First Pharaonic-era inscription found in Saudi Arabia

Archaeologists excavating the ancient oasis town of Tayma in northwestern Saudi Arabia have uncovered the first pharaonic inscription in the country, the cartouche of Pharaoh Ramses III, on a mountain face.

Incription of Ramses III cartouche in Tayma“The rock was bearing an inscription of King Ramses III, one of the kings who ruled ancient Egypt from 1192 B.C.to 1160 B.C.,” said SCTA Vice President for Antiquities and Museums Ali Ibrahim Al-Ghabban at a news conference on Sunday at the Commission on National Museum.

Al-Ghabban said the discovery was made in July. Since then researchers have posited that Tayma was on an important land route between the western coast of Arabia and the Nile Valley. Recent discoveries at the site prove Tayma was inhabited as far back as the Bronze Age (2,000 B.C.). The trade route has been used by caravans for centuries to carry goods such as incense, copper, gold and silver.

The rockface inscription was probably a sign to travelers on the trade route helping them find their way to Tayma.

The trade route crossed Egypt from the Nile Valley through the Gulf of Suez and the Sinai peninsula, then through Jordan at Aqaba and down to Tayma. Inscriptions of Ramses III have been found at various stops on the ancient route. This is the first one found in Saudi Arabia because historically the country has been ambivalent about its pre-Islamic past.

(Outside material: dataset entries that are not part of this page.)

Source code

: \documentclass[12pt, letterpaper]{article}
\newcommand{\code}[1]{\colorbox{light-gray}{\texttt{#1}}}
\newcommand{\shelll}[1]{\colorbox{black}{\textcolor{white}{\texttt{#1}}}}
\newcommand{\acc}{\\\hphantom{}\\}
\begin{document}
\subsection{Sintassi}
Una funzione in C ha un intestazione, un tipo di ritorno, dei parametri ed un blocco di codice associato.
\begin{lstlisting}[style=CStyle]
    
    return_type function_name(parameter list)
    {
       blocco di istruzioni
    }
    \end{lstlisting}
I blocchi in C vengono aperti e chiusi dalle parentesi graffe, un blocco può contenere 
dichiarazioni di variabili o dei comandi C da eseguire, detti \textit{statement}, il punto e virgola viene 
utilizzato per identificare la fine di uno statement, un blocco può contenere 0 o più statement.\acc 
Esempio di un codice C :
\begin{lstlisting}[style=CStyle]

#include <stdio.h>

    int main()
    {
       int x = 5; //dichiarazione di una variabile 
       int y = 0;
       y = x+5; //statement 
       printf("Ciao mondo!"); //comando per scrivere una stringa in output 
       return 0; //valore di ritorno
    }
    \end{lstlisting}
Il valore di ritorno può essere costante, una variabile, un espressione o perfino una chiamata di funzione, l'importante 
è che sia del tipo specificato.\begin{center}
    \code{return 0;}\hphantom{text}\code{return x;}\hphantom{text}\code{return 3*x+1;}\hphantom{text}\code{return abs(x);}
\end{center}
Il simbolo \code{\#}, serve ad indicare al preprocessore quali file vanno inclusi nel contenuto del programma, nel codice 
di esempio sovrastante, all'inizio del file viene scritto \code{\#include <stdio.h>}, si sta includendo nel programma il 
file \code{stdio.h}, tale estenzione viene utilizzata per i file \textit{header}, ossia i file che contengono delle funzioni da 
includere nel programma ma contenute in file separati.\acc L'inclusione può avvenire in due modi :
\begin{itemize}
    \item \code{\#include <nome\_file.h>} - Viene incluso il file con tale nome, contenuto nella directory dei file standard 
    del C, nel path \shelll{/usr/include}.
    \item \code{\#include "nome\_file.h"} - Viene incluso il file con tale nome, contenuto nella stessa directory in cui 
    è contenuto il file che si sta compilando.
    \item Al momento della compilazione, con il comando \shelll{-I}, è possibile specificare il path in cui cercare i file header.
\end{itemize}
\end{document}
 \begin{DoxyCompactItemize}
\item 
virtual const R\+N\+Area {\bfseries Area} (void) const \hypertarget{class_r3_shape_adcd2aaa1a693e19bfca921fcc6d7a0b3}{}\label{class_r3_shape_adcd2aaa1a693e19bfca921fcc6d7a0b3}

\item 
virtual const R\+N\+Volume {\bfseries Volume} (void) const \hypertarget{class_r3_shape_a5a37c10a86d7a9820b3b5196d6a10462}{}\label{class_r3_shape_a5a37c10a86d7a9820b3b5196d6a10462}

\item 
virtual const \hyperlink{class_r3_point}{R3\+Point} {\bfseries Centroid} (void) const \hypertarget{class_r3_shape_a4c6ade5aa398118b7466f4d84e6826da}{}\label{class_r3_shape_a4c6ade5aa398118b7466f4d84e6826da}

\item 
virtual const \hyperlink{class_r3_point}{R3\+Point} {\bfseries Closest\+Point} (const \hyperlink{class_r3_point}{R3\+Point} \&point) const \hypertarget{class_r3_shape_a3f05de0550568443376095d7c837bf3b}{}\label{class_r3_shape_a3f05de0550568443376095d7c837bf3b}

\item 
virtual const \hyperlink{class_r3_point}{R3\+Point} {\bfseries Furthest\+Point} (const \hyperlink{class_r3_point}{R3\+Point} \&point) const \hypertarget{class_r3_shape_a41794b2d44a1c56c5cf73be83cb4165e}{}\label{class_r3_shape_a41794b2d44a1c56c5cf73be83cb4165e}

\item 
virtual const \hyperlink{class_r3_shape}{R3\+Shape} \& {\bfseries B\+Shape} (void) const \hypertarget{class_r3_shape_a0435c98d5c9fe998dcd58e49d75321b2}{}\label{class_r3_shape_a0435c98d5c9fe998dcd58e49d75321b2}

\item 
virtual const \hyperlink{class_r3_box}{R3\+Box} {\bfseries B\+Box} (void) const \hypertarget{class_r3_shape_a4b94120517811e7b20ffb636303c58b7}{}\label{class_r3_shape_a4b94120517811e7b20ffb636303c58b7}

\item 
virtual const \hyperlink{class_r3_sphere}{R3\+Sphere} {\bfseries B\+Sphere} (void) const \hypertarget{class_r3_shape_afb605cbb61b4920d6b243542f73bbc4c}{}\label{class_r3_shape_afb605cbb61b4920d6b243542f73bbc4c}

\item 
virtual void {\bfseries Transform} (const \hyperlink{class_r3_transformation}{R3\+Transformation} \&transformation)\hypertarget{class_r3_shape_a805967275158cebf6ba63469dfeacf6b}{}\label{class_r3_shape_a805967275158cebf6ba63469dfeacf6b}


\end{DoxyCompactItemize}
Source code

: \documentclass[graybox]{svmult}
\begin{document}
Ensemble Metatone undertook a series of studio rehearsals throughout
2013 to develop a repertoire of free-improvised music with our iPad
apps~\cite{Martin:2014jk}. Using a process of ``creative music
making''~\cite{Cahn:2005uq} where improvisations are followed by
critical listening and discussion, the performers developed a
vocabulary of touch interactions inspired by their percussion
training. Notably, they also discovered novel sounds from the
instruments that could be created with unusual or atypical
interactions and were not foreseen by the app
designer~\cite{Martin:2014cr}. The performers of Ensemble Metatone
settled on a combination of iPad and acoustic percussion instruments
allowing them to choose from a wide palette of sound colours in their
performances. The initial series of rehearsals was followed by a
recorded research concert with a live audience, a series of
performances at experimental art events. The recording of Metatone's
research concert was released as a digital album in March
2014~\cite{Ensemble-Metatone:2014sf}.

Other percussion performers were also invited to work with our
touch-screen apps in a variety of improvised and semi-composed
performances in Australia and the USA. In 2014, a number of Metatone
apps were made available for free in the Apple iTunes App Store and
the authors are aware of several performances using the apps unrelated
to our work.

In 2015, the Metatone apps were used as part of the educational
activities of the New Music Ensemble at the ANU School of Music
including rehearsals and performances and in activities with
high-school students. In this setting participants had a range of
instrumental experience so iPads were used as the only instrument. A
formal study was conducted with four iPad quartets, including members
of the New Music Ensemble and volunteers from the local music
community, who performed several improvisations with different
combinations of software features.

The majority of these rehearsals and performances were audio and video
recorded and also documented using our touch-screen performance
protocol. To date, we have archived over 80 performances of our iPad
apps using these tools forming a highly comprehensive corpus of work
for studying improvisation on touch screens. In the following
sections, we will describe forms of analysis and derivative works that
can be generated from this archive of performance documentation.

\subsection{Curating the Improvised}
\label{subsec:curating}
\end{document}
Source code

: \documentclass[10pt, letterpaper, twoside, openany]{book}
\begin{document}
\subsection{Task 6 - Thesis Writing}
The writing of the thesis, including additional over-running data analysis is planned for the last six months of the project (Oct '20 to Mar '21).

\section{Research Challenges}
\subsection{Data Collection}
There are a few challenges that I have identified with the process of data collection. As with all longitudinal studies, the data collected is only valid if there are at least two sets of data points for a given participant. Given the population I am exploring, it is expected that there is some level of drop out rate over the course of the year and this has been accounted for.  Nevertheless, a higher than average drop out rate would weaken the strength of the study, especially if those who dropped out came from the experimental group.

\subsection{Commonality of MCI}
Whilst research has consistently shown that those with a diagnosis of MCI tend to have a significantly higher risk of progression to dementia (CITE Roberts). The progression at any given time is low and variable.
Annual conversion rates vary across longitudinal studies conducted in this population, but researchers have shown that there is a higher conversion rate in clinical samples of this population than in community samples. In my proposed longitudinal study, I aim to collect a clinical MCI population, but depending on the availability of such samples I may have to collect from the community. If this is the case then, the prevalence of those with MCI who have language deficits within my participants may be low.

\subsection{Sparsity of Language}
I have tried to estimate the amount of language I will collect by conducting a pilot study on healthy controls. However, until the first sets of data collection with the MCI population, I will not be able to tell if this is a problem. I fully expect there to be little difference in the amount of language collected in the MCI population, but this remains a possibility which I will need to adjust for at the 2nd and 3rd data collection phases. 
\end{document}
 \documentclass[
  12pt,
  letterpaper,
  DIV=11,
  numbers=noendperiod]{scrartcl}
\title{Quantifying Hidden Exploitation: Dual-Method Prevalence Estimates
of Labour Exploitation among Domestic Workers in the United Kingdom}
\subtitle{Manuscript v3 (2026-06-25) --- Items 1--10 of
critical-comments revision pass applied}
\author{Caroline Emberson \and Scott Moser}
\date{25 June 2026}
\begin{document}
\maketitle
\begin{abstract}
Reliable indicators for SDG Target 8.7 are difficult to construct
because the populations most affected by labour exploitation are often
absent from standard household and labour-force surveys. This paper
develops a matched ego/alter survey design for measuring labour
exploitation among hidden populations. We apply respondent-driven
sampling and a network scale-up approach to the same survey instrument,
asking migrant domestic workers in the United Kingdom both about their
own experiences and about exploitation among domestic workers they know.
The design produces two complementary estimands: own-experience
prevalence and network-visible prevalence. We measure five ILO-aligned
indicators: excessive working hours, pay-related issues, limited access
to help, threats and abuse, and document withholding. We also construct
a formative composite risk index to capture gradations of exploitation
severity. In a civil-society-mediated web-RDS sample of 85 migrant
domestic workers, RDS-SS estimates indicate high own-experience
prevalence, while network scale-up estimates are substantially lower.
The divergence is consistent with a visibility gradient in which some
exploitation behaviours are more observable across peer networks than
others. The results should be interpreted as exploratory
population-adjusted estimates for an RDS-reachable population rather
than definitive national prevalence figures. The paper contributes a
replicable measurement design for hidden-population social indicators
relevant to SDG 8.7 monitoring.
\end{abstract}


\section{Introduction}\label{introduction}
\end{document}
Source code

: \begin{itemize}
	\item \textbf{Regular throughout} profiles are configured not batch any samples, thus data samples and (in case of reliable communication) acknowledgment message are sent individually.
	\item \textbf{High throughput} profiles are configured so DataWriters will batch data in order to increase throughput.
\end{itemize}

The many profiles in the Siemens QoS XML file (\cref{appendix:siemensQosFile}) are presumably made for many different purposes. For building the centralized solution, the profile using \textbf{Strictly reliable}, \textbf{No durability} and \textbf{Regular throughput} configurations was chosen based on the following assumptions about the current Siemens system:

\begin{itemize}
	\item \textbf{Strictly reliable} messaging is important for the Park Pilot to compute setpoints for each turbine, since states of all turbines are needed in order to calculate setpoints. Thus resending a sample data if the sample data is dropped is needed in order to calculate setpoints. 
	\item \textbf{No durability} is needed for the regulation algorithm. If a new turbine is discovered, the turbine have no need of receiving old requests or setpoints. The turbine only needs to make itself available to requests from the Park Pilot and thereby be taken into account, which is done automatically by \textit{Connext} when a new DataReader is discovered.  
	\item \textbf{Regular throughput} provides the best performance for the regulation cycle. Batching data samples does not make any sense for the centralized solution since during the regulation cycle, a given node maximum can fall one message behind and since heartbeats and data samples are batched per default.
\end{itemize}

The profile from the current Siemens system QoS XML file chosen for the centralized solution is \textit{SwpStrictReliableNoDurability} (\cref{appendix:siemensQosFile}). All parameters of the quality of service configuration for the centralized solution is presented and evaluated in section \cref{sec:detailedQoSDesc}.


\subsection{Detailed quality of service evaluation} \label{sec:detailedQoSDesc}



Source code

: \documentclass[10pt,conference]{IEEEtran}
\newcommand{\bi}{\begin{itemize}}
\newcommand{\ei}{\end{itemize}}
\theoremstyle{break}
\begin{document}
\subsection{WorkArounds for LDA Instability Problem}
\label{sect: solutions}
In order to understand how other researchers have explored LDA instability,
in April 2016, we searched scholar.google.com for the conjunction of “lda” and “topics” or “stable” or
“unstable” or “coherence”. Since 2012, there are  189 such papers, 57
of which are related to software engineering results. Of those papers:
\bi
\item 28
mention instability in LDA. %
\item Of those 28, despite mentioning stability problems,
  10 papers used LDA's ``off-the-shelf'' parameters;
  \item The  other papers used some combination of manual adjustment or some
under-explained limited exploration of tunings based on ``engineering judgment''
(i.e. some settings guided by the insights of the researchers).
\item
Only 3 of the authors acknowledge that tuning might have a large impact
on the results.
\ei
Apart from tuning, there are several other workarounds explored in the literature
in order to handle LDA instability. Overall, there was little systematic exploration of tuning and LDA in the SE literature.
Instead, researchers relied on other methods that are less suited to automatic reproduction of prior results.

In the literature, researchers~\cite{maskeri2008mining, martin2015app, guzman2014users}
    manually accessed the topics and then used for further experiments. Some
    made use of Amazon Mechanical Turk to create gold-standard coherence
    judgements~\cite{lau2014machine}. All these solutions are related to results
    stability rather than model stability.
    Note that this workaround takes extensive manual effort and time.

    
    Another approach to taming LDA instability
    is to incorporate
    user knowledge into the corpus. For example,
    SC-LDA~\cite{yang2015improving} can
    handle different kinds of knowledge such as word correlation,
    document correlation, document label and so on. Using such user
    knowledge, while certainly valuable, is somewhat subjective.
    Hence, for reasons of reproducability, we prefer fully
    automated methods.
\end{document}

Official Saudi history begins in the seventh century A.D. with the advent of Islam, and some people think ancient artifacts are representations of just the kind of idols that the Prophet Muhammad destroyed when he conquered Mecca. Prince Al-Waleed bin Talal, however, nephew of King Abdullah and President of the Saudi Commission for Tourism and Antiquities (SCTA), has been actively working to develop Saudi Arabia’s archaeological patrimony, establishing links with overseas museums like the Louvre and allowing both local and international archaeologists to excavate Saudi’s wealth of ancient trade routes and desert cities.

In 2005, he donated $23 million to the Louvre’s department of Islamic art, which then reciprocated by setting up an exhibition at the National Museum in Riyadh showcasing 150 masterpieces from the Louvre’s Islamic collection. Just this fall the Louvre in Paris put on an exhibition of 320 pre-Islamic Saudi artifacts, a full two thirds of which had never been displayed before due to the uneasy relationship between Saudi Arabia and it’s ancient past. The Louvre cleaned and restored all the pieces before returning them, so it’s been quite the productive relationship thus far.

This discovery is therefore not just a major find illustrating Tayma’s pivotal role in ancient trade, but also indicates Saudi Arabia’s nascent embrace of its ancient past. SCTA official Dr. Ali Ibrahim al Ghabban made the case rather boldly at the press conference announcing the find:

“This is the first royal inscription found, and not just for anyone, for one of the most important kings. This is the past, the history of the country, and we give the same importance to all of it and people understand that this is historical evidence.”